◆ **What you need to do**: Lines holding the string "delay" are the ones to copy; find them all in the data.

◆ **Data supplied**:
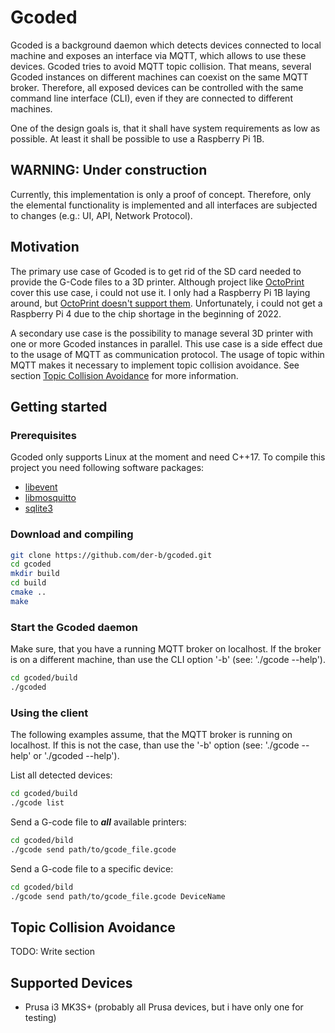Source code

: # Gcoded

Gcoded is a background daemon which detects devices connected to local machine and exposes an interface via MQTT, which allows to use these devices.
Gcoded tries to avoid MQTT topic collision.
That means, several Gcoded instances on different machines can coexist on the same MQTT broker.
Therefore, all exposed devices can be controlled with the same command line interface (CLI), even if they are connected to different machines.

One of the design goals is, that it shall have system requirements as low as possible.
At least it shall be possible to use a Raspberry Pi 1B.

## WARNING: Under construction

Currently, this implementation is only a proof of concept.
Therefore, only the elemental functionality is implemented and all interfaces are subjected to changes (e.g.: UI, API, Network Protocol).

## Motivation

The primary use case of Gcoded is to get rid of the SD card needed to provide the G-Code files to a 3D printer.
Although project like [OctoPrint](https://octoprint.org/) cover this use case, i could not use it.
I only had a Raspberry Pi 1B laying around, but [OctoPrint doesn't support them](https://octoprint.org/download/#octopi).
Unfortunately, i could not get a Raspberry Pi 4 due to the chip shortage in the beginning of 2022.

A secondary use case is the possibility to manage several 3D printer with one or more Gcoded instances in parallel.
This use case is a side effect due to the usage of MQTT as communication protocol.
The usage of topic within MQTT makes it necessary to implement topic collision avoidance.
See section [Topic Collision Avoidance](#topic-collision-avoidance) for more information.

## Getting started

### Prerequisites

Gcoded only supports Linux at the moment and need C++17.
To compile this project you need following software packages:
- [libevent](https://libevent.org/)
- [libmosquitto](https://mosquitto.org/)
- [sqlite3](https://sqlite.org/)

### Download and compiling

``` bash
git clone https://github.com/der-b/gcoded.git
cd gcoded
mkdir build
cd build
cmake ..
make
```

### Start the Gcoded daemon

Make sure, that you have a running MQTT broker on localhost.
If the broker is on a different machine, than use the CLI option '-b' (see: './gcode --help').

``` bash
cd gcoded/build
./gcoded
```

### Using the client

The following examples assume, that the MQTT broker is running on localhost.
If this is not the case, than use the '-b' option (see: './gcode --help' or './gcoded --help').

List all detected devices:

``` bash
cd gcoded/build
./gcode list
```

Send a G-code file to **_all_** available printers:

``` bash
cd gcoded/bild
./gcode send path/to/gcode_file.gcode
```

Send a G-code file to a specific device:

``` bash
cd gcoded/bild
./gcode send path/to/gcode_file.gcode DeviceName
```

## Topic Collision Avoidance

TODO: Write section

## Supported Devices

- Prusa i3 MK3S+ (probably all Prusa devices, but i have only one for testing)
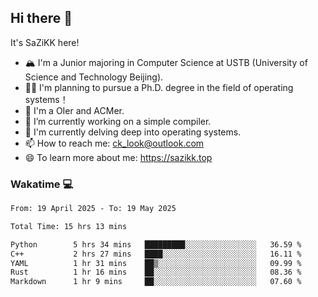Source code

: ## Hi there 👋

It's SaZiKK here!

- 🏔️ I'm a Junior majoring in Computer Science  at USTB (University of Science and Technology Beijing).
- 🧑‍🎓 I'm planning to pursue a Ph.D. degree in the field of operating systems！
- 🚀 I'm a OIer and ACMer.
- 🔭 I’m currently working on a simple compiler.
- 🌱 I'm currently delving deep into operating systems.
- 📫 How to reach me: ck_look@outlook.com
- 😄 To learn more about me: https://sazikk.top

  
<!--
**SaZiKK/SaZiKK** is a ✨ _special_ ✨ repository because its `README.md` (this file) appears on your GitHub profile.

Here are some ideas to get you started:

- 🔭 I’m currently working on ...
- 🌱 I’m currently learning ...
- 👯 I’m looking to collaborate on ...
- 🤔 I’m looking for help with ...
- 💬 Ask me about ...
- 📫 How to reach me: ...
- 😄 Pronouns: ...
- ⚡ Fun fact: ...
-->

### Wakatime 💻

<!--START_SECTION:waka-->

```txt
From: 19 April 2025 - To: 19 May 2025

Total Time: 15 hrs 13 mins

Python        5 hrs 34 mins   █████████░░░░░░░░░░░░░░░░   36.59 %
C++           2 hrs 27 mins   ████░░░░░░░░░░░░░░░░░░░░░   16.11 %
YAML          1 hr 31 mins    ██▒░░░░░░░░░░░░░░░░░░░░░░   09.99 %
Rust          1 hr 16 mins    ██░░░░░░░░░░░░░░░░░░░░░░░   08.36 %
Markdown      1 hr 9 mins     ██░░░░░░░░░░░░░░░░░░░░░░░   07.60 %
```

<!--END_SECTION:waka-->
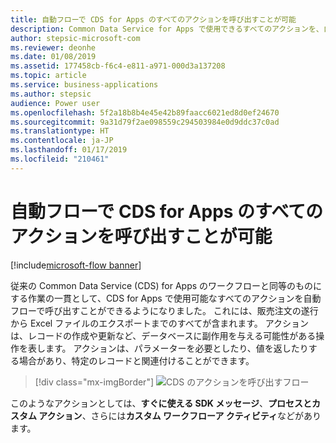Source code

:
```yaml
---
title: 自動フローで CDS for Apps のすべてのアクションを呼び出すことが可能
description: Common Data Service for Apps で使用できるすべてのアクションを、自動フローで呼び出すことができるようになりました。
author: stepsic-microsoft-com
ms.reviewer: deonhe
ms.date: 01/08/2019
ms.assetid: 177458cb-f6c4-e811-a971-000d3a137208
ms.topic: article
ms.service: business-applications
ms.author: stepsic
audience: Power user
ms.openlocfilehash: 5f2a18b8b4e45e42b89faacc6021ed8d0ef24670
ms.sourcegitcommit: 9a31d79f2ae098559c294503984e0d9ddc37c0ad
ms.translationtype: HT
ms.contentlocale: ja-JP
ms.lasthandoff: 01/17/2019
ms.locfileid: "210461"
---
```

# <a name="automated-flows-can-call-any-cds-for-apps-action"></a>自動フローで CDS for Apps のすべてのアクションを呼び出すことが可能


[!include[microsoft-flow banner](../includes/microsoft-flow.md)]

従来の Common Data Service (CDS) for Apps のワークフローと同等のものにする作業の一貫として、CDS for Apps で使用可能なすべてのアクションを自動フローで呼び出すことができるようになりました。 これには、販売注文の遂行から Excel ファイルのエクスポートまでのすべてが含まれます。 アクションは、レコードの作成や更新など、データベースに副作用を与える可能性がある操作を表します。 アクションは、パラメーターを必要としたり、値を返したりする場合があり、特定のレコードと関連付けることができます。

> [!div class="mx-imgBorder"]
> ![CDS のアクションを呼び出すフロー](media/PerformActionInCDS-1.png "CDS のアクションを呼び出すフロー")

このようなアクションとしては、**すぐに使える SDK メッセージ**、**プロセスとカスタム アクション**、さらには**カスタム ワークフローア クティビティ**などがあります。
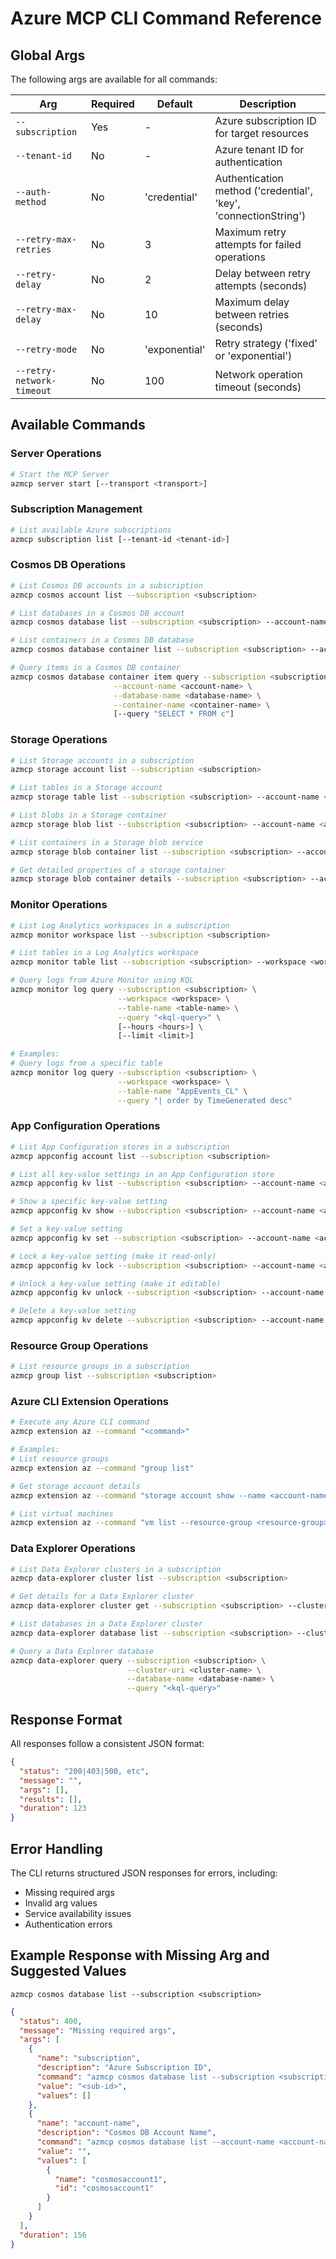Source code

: # Azure MCP CLI Command Reference

## Global Args

The following args are available for all commands:

| Arg | Required | Default | Description |
|-----------|----------|---------|-------------|
| `--subscription` | Yes | - | Azure subscription ID for target resources |
| `--tenant-id` | No | - | Azure tenant ID for authentication |
| `--auth-method` | No | 'credential' | Authentication method ('credential', 'key', 'connectionString') |
| `--retry-max-retries` | No | 3 | Maximum retry attempts for failed operations |
| `--retry-delay` | No | 2 | Delay between retry attempts (seconds) |
| `--retry-max-delay` | No | 10 | Maximum delay between retries (seconds) |
| `--retry-mode` | No | 'exponential' | Retry strategy ('fixed' or 'exponential') |
| `--retry-network-timeout` | No | 100 | Network operation timeout (seconds) |

## Available Commands

### Server Operations
```bash
# Start the MCP Server
azmcp server start [--transport <transport>]
```

### Subscription Management
```bash
# List available Azure subscriptions
azmcp subscription list [--tenant-id <tenant-id>]
```

### Cosmos DB Operations
```bash
# List Cosmos DB accounts in a subscription
azmcp cosmos account list --subscription <subscription>

# List databases in a Cosmos DB account
azmcp cosmos database list --subscription <subscription> --account-name <account-name>

# List containers in a Cosmos DB database
azmcp cosmos database container list --subscription <subscription> --account-name <account-name> --database-name <database-name>

# Query items in a Cosmos DB container
azmcp cosmos database container item query --subscription <subscription> \
                       --account-name <account-name> \
                       --database-name <database-name> \
                       --container-name <container-name> \
                       [--query "SELECT * FROM c"]
```

### Storage Operations
```bash
# List Storage accounts in a subscription
azmcp storage account list --subscription <subscription>

# List tables in a Storage account
azmcp storage table list --subscription <subscription> --account-name <account-name>

# List blobs in a Storage container
azmcp storage blob list --subscription <subscription> --account-name <account-name> --container-name <container-name>

# List containers in a Storage blob service
azmcp storage blob container list --subscription <subscription> --account-name <account-name>

# Get detailed properties of a storage container
azmcp storage blob container details --subscription <subscription> --account-name <account-name> --container-name <container-name>
```

### Monitor Operations
```bash
# List Log Analytics workspaces in a subscription
azmcp monitor workspace list --subscription <subscription>

# List tables in a Log Analytics workspace
azmcp monitor table list --subscription <subscription> --workspace <workspace> --resource-group <resource-group>

# Query logs from Azure Monitor using KQL
azmcp monitor log query --subscription <subscription> \
                        --workspace <workspace> \
                        --table-name <table-name> \
                        --query "<kql-query>" \
                        [--hours <hours>] \
                        [--limit <limit>]

# Examples:
# Query logs from a specific table
azmcp monitor log query --subscription <subscription> \
                        --workspace <workspace> \
                        --table-name "AppEvents_CL" \
                        --query "| order by TimeGenerated desc"
```

### App Configuration Operations
```bash
# List App Configuration stores in a subscription
azmcp appconfig account list --subscription <subscription>

# List all key-value settings in an App Configuration store
azmcp appconfig kv list --subscription <subscription> --account-name <account-name> [--key <key>] [--label <label>]

# Show a specific key-value setting
azmcp appconfig kv show --subscription <subscription> --account-name <account-name> --key <key> [--label <label>]

# Set a key-value setting
azmcp appconfig kv set --subscription <subscription> --account-name <account-name> --key <key> --value <value> [--label <label>]

# Lock a key-value setting (make it read-only)
azmcp appconfig kv lock --subscription <subscription> --account-name <account-name> --key <key> [--label <label>]

# Unlock a key-value setting (make it editable)
azmcp appconfig kv unlock --subscription <subscription> --account-name <account-name> --key <key> [--label <label>]

# Delete a key-value setting
azmcp appconfig kv delete --subscription <subscription> --account-name <account-name> --key <key> [--label <label>]
```

### Resource Group Operations
```bash
# List resource groups in a subscription
azmcp group list --subscription <subscription>
```

### Azure CLI Extension Operations
```bash
# Execute any Azure CLI command
azmcp extension az --command "<command>"

# Examples:
# List resource groups
azmcp extension az --command "group list"

# Get storage account details
azmcp extension az --command "storage account show --name <account-name> --resource-group <resource-group>"

# List virtual machines
azmcp extension az --command "vm list --resource-group <resource-group>"
```

### Data Explorer Operations
```bash
# List Data Explorer clusters in a subscription
azmcp data-explorer cluster list --subscription <subscription>

# Get details for a Data Explorer cluster
azmcp data-explorer cluster get --subscription <subscription> --cluster-name <cluster-name>

# List databases in a Data Explorer cluster
azmcp data-explorer database list --subscription <subscription> --cluster-uri <cluster-name>

# Query a Data Explorer database
azmcp data-explorer query --subscription <subscription> \
                          --cluster-uri <cluster-name> \
                          --database-name <database-name> \
                          --query "<kql-query>"
```

## Response Format

All responses follow a consistent JSON format:
```json
{
  "status": "200|403|500, etc",
  "message": "",
  "args": [],
  "results": [],
  "duration": 123
}
```

## Error Handling

The CLI returns structured JSON responses for errors, including:
- Missing required args
- Invalid arg values
- Service availability issues
- Authentication errors

## Example Response with Missing Arg and Suggested Values

`azmcp cosmos database list --subscription <subscription>`

```json
{
  "status": 400,
  "message": "Missing required args",
  "args": [
    {
      "name": "subscription",
      "description": "Azure Subscription ID",
      "command": "azmcp cosmos database list --subscription <subscription>",
      "value": "<sub-id>",
      "values": []
    },
    {
      "name": "account-name",
      "description": "Cosmos DB Account Name",
      "command": "azmcp cosmos database list --account-name <account-name>",
      "value": "",
      "values": [
        {
          "name": "cosmosaccount1",
          "id": "cosmosaccount1"
        }
      ]
    }
  ],
  "duration": 156
}
```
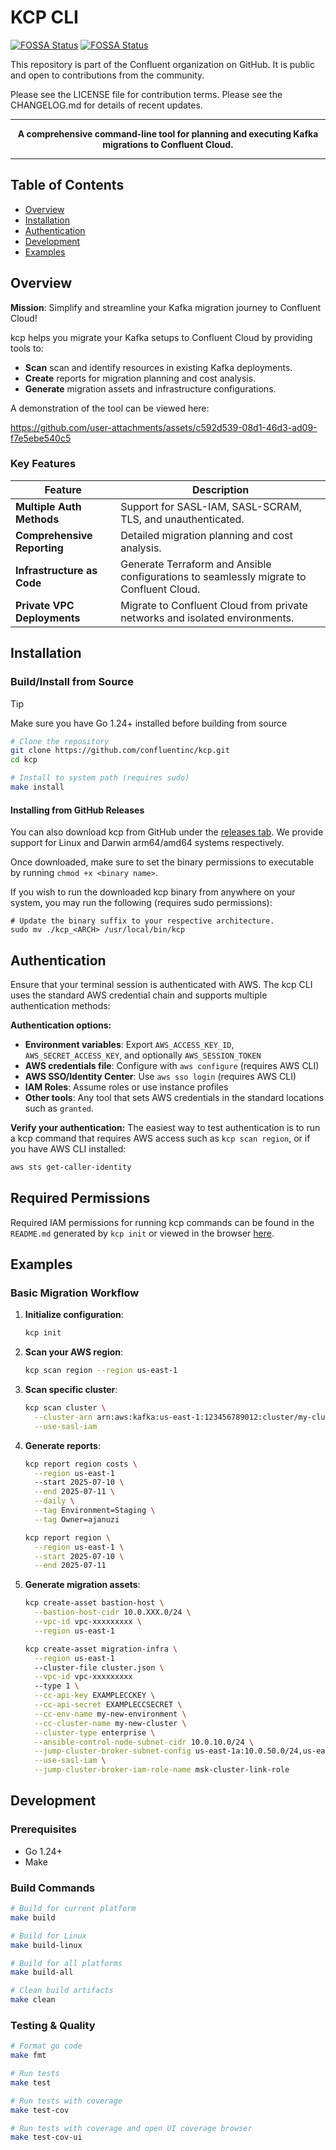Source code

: # KCP CLI

[![FOSSA Status](https://app.fossa.com/api/projects/custom%2B65%2Fgithub.com%2Fconfluentinc%2Fkcp-internal.svg?type=shield&issueType=license)](https://app.fossa.com/projects/custom%2B65%2Fgithub.com%2Fconfluentinc%2Fkcp-internal?ref=badge_shield&issueType=license) [![FOSSA Status](https://app.fossa.com/api/projects/custom%2B65%2Fgithub.com%2Fconfluentinc%2Fkcp-internal.svg?type=shield&issueType=security)](https://app.fossa.com/projects/custom%2B65%2Fgithub.com%2Fconfluentinc%2Fkcp-internal?ref=badge_shield&issueType=security)

This repository is part of the Confluent organization on GitHub.
It is public and open to contributions from the community.

Please see the LICENSE file for contribution terms.
Please see the CHANGELOG.md for details of recent updates.

---

<div align="center">

**A comprehensive command-line tool for planning and executing Kafka migrations to Confluent Cloud.**

</div>

---

## Table of Contents

- [Overview](#overview)
- [Installation](#installation)
- [Authentication](#authentication)
- [Development](#development)
- [Examples](#examples)

## Overview

**Mission**: Simplify and streamline your Kafka migration journey to Confluent Cloud!

kcp helps you migrate your Kafka setups to Confluent Cloud by providing tools to:

- **Scan** scan and identify resources in existing Kafka deployments.
- **Create** reports for migration planning and cost analysis.
- **Generate** migration assets and infrastructure configurations.

A demonstration of the tool can be viewed here:

https://github.com/user-attachments/assets/c592d539-08d1-46d3-ad09-f7e5ebe540c5

### Key Features

| Feature                     | Description                                                                             |
| --------------------------- | --------------------------------------------------------------------------------------- |
| **Multiple Auth Methods**   | Support for SASL-IAM, SASL-SCRAM, TLS, and unauthenticated.                             |
| **Comprehensive Reporting** | Detailed migration planning and cost analysis.                                          |
| **Infrastructure as Code**  | Generate Terraform and Ansible configurations to seamlessly migrate to Confluent Cloud. |
| **Private VPC Deployments** | Migrate to Confluent Cloud from private networks and isolated environments.             |

## Installation

### Build/Install from Source

> [!TIP]
> Make sure you have Go 1.24+ installed before building from source

```bash
# Clone the repository
git clone https://github.com/confluentinc/kcp.git
cd kcp

# Install to system path (requires sudo)
make install
```

#### Installing from GitHub Releases

You can also download kcp from GitHub under the [releases tab](https://github.com/confluentinc/kcp/releases/latest). We provide support for Linux and Darwin arm64/amd64 systems respectively.

Once downloaded, make sure to set the binary permissions to executable by running `chmod +x <binary name>`.

If you wish to run the downloaded kcp binary from anywhere on your system, you may run the following (requires sudo permissions):

```shell
# Update the binary suffix to your respective architecture.
sudo mv ./kcp_<ARCH> /usr/local/bin/kcp
```

## Authentication

Ensure that your terminal session is authenticated with AWS. The kcp CLI uses the standard AWS credential chain and supports multiple authentication methods:

**Authentication options:**

- **Environment variables**: Export `AWS_ACCESS_KEY_ID`, `AWS_SECRET_ACCESS_KEY`, and optionally `AWS_SESSION_TOKEN`
- **AWS credentials file**: Configure with `aws configure` (requires AWS CLI)
- **AWS SSO/Identity Center**: Use `aws sso login` (requires AWS CLI)
- **IAM Roles**: Assume roles or use instance profiles
- **Other tools**: Any tool that sets AWS credentials in the standard locations such as `granted`.

**Verify your authentication:**
The easiest way to test authentication is to run a kcp command that requires AWS access such as `kcp scan region`, or if you have AWS CLI installed:

```bash
aws sts get-caller-identity
```

## Required Permissions

Required IAM permissions for running kcp commands can be found in the `README.md` generated by `kcp init` or viewed in the browser [here](https://github.com/confluentinc/kcp/blob/main/internal/generators/init/assets/README.md#kcp-commands).

## Examples

### Basic Migration Workflow

1. **Initialize configuration**:

   ```bash
   kcp init
   ```

2. **Scan your AWS region**:

   ```bash
   kcp scan region --region us-east-1
   ```

3. **Scan specific cluster**:

   ```bash
   kcp scan cluster \
     --cluster-arn arn:aws:kafka:us-east-1:123456789012:cluster/my-cluster \
     --use-sasl-iam
   ```

4. **Generate reports**:

   ```bash
   kcp report region costs \
     --region us-east-1
     --start 2025-07-10 \
     --end 2025-07-11 \
     --daily \
     --tag Environment=Staging \
     --tag Owner=ajanuzi
   ```

   ```bash
   kcp report region \
     --region us-east-1 \
     --start 2025-07-10 \
     --end 2025-07-11
   ```

5. **Generate migration assets**:

   ```bash
   kcp create-asset bastion-host \
     --bastion-host-cidr 10.0.XXX.0/24 \
     --vpc-id vpc-xxxxxxxxx \
     --region us-east-1
   ```

   ```bash
   kcp create-asset migration-infra \
     --region us-east-1
     --cluster-file cluster.json \
     --vpc-id vpc-xxxxxxxxx
     --type 1 \
     --cc-api-key EXAMPLECCKEY \
     --cc-api-secret EXAMPLECCSECRET \
     --cc-env-name my-new-environment \
     --cc-cluster-name my-new-cluster \
     --cluster-type enterprise \
     --ansible-control-node-subnet-cidr 10.0.10.0/24 \
     --jump-cluster-broker-subnet-config us-east-1a:10.0.50.0/24,us-east-1b:10.0.60.0/24,us-east-1c:10.0.70.0/24 \
     --use-sasl-iam \
     --jump-cluster-broker-iam-role-name msk-cluster-link-role
   ```

## Development

### Prerequisites

- Go 1.24+
- Make

### Build Commands

```bash
# Build for current platform
make build

# Build for Linux
make build-linux

# Build for all platforms
make build-all

# Clean build artifacts
make clean
```

### Testing & Quality

```bash
# Format go code
make fmt

# Run tests
make test

# Run tests with coverage
make test-cov

# Run tests with coverage and open UI coverage browser
make test-cov-ui
```
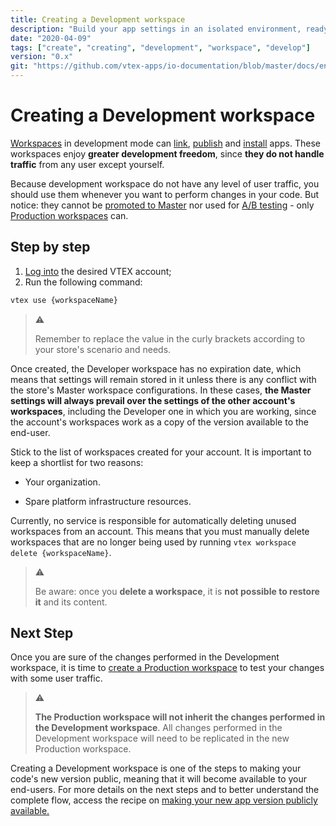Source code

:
 ```yaml
---
title: Creating a Development workspace
description: "Build your app settings in an isolated environment, ready to receive your development. Create now your Development Workspace!"
date: "2020-04-09"
tags: ["create", "creating", "development", "workspace", "develop"]
version: "0.x"
git: "https://github.com/vtex-apps/io-documentation/blob/master/docs/en/Recipes/development/creating-a-production-workspace.md"
---
```


# Creating a Development workspace

[Workspaces](https://developers.vtex.com/vtex-developer-docs/docs/vtex-io-documentation-workspace/) in development mode can [link](https://developers.vtex.com/vtex-developer-docs/docs/vtex-io-documentation-linking-an-app/), [publish](https://developers.vtex.com/vtex-developer-docs/docs/vtex-io-documentation-publishing-an-app/) and [install](https://developers.vtex.com/vtex-developer-docs/docs/vtex-io-documentation-installing-an-app/) apps. These workspaces enjoy **greater development freedom**, since **they do not handle traffic** from any user except yourself. 

Because development workspace do not have any level of user traffic, you should use them whenever you want to perform changes in your code. But notice: they cannot be [promoted to Master](https://developers.vtex.com/vtex-developer-docs/docs/vtex-io-documentation-promoting-a-workspace-to-master/) nor used for [A/B testing](https://developers.vtex.com/vtex-developer-docs/docs/vtex-io-documentation-running-native-ab-testing/) - only [Production workspaces](https://developers.vtex.com/vtex-developer-docs/docs/vtex-io-documentation-creating-a-production-workspace/) can.
 
## Step by step

1. [Log into](https://developers.vtex.com/vtex-developer-docs/docs/vtex-io-documentation-vtex-io-cli-installment-and-command-reference#command-reference) the desired VTEX account;
2. Run the following command:
  
```sh
vtex use {workspaceName}
```

> ⚠️ 
> 
> Remember to replace the value in the curly brackets according to your store's scenario and needs.

Once created, the Developer workspace has no expiration date, which means that settings will remain stored in it unless there is any conflict with the store's Master workspace configurations. In these cases, **the Master settings will always prevail over the settings of the other account's workspaces**, including the Developer one in which you are working, since the account's workspaces work as a copy of the version available to the end-user. 

Stick to the list of workspaces created for your account. It is important to keep a shortlist for two reasons:

- Your organization.

- Spare platform infrastructure resources. 

Currently, no service is responsible for automatically deleting unused workspaces from an account. This means that you must manually delete workspaces that are no longer being used by running `vtex workspace delete {workspaceName}`.

> ⚠️
> 
> Be aware: once you **delete a workspace**, it is **not possible to restore it** and its content.

## Next Step

Once you are sure of the changes performed in the Development workspace, it is time to [create a Production workspace](https://developers.vtex.com/vtex-developer-docs/docs/vtex-io-documentation-creating-a-production-workspace) to test your changes with some user traffic.

> ⚠️
> 
> **The Production workspace will not inherit the changes performed in the Development workspace**. All changes performed in the Development workspace will need to be replicated in the new Production workspace.


Creating a Development workspace is one of the steps to making your code's new version public, meaning that it will become available to your end-users. For more details on the next steps and to better understand the complete flow, access the recipe on [making your new app version publicly available.](https://developers.vtex.com/vtex-developer-docs/docs/vtex-io-documentation-making-your-new-app-version-publicly-available)
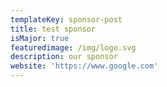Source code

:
 ```yaml
---
templateKey: sponsor-post
title: test sponsor
isMajor: true
featuredimage: /img/logo.svg
description: our sponsor
website: 'https://www.google.com'
---
```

◆ **Solution for this task**:
| `--retry-delay` | No | 2 | Delay between retry attempts (seconds) |
| `--retry-max-delay` | No | 10 | Maximum delay between retries (seconds) |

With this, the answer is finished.